::: Records provided
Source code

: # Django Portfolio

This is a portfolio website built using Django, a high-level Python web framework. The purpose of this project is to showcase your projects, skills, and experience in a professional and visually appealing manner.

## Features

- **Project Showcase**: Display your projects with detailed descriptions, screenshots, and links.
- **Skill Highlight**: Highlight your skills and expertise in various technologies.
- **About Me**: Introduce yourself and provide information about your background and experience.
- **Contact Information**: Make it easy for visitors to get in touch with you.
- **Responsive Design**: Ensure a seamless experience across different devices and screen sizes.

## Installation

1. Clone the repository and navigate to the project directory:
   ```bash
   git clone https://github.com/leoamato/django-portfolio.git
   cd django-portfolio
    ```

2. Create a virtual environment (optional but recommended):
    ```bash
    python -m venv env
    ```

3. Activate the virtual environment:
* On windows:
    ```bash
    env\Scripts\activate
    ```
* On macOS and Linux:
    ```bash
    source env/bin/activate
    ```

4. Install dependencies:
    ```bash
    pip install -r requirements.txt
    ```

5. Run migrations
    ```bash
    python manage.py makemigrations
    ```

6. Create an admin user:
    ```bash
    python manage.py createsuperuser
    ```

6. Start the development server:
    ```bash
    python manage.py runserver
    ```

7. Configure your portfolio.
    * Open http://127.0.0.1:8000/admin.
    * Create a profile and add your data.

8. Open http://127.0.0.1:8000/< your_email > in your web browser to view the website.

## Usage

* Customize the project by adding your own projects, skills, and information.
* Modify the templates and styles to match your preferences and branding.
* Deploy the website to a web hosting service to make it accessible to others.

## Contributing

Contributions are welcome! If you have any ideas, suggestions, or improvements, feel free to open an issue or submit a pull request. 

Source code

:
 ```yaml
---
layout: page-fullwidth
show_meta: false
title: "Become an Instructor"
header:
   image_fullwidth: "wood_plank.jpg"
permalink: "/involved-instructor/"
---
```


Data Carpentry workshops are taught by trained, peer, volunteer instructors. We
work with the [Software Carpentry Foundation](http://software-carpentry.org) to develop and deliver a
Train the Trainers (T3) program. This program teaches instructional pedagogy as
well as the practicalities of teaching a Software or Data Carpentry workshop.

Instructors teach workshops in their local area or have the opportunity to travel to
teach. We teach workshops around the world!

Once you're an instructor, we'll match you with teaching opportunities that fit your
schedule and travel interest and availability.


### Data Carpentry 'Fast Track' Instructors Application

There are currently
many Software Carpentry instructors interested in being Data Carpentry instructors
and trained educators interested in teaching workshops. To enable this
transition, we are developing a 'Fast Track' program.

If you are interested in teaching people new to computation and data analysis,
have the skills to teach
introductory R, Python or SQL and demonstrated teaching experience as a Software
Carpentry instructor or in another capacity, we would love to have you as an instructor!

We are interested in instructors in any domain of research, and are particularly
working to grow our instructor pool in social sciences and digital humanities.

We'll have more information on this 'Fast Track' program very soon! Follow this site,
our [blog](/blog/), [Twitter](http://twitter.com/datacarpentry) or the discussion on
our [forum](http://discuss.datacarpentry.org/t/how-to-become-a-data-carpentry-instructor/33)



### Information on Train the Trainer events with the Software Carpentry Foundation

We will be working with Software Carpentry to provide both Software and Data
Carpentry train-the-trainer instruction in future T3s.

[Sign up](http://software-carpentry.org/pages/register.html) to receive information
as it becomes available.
::::::
• What you have to do:
Exactly as they appear above, return all of the records.

• Response below:
Source code

: # Django Portfolio

This is a portfolio website built using Django, a high-level Python web framework. The purpose of this project is to showcase your projects, skills, and experience in a professional and visually appealing manner.

## Features

- **Project Showcase**: Display your projects with detailed descriptions, screenshots, and links.
- **Skill Highlight**: Highlight your skills and expertise in various technologies.
- **About Me**: Introduce yourself and provide information about your background and experience.
- **Contact Information**: Make it easy for visitors to get in touch with you.
- **Responsive Design**: Ensure a seamless experience across different devices and screen sizes.

## Installation

1. Clone the repository and navigate to the project directory:
   ```bash
   git clone https://github.com/leoamato/django-portfolio.git
   cd django-portfolio
    ```

2. Create a virtual environment (optional but recommended):
    ```bash
    python -m venv env
    ```

3. Activate the virtual environment:
* On windows:
    ```bash
    env\Scripts\activate
    ```
* On macOS and Linux:
    ```bash
    source env/bin/activate
    ```

4. Install dependencies:
    ```bash
    pip install -r requirements.txt
    ```

5. Run migrations
    ```bash
    python manage.py makemigrations
    ```

6. Create an admin user:
    ```bash
    python manage.py createsuperuser
    ```

6. Start the development server:
    ```bash
    python manage.py runserver
    ```

7. Configure your portfolio.
    * Open http://127.0.0.1:8000/admin.
    * Create a profile and add your data.

8. Open http://127.0.0.1:8000/< your_email > in your web browser to view the website.

## Usage

* Customize the project by adding your own projects, skills, and information.
* Modify the templates and styles to match your preferences and branding.
* Deploy the website to a web hosting service to make it accessible to others.

## Contributing

Contributions are welcome! If you have any ideas, suggestions, or improvements, feel free to open an issue or submit a pull request. 

Source code

:
 ```yaml
---
layout: page-fullwidth
show_meta: false
title: "Become an Instructor"
header:
   image_fullwidth: "wood_plank.jpg"
permalink: "/involved-instructor/"
---
```


Data Carpentry workshops are taught by trained, peer, volunteer instructors. We
work with the [Software Carpentry Foundation](http://software-carpentry.org) to develop and deliver a
Train the Trainers (T3) program. This program teaches instructional pedagogy as
well as the practicalities of teaching a Software or Data Carpentry workshop.

Instructors teach workshops in their local area or have the opportunity to travel to
teach. We teach workshops around the world!

Once you're an instructor, we'll match you with teaching opportunities that fit your
schedule and travel interest and availability.


### Data Carpentry 'Fast Track' Instructors Application

There are currently
many Software Carpentry instructors interested in being Data Carpentry instructors
and trained educators interested in teaching workshops. To enable this
transition, we are developing a 'Fast Track' program.

If you are interested in teaching people new to computation and data analysis,
have the skills to teach
introductory R, Python or SQL and demonstrated teaching experience as a Software
Carpentry instructor or in another capacity, we would love to have you as an instructor!

We are interested in instructors in any domain of research, and are particularly
working to grow our instructor pool in social sciences and digital humanities.

We'll have more information on this 'Fast Track' program very soon! Follow this site,
our [blog](/blog/), [Twitter](http://twitter.com/datacarpentry) or the discussion on
our [forum](http://discuss.datacarpentry.org/t/how-to-become-a-data-carpentry-instructor/33)



### Information on Train the Trainer events with the Software Carpentry Foundation

We will be working with Software Carpentry to provide both Software and Data
Carpentry train-the-trainer instruction in future T3s.

[Sign up](http://software-carpentry.org/pages/register.html) to receive information
as it becomes available.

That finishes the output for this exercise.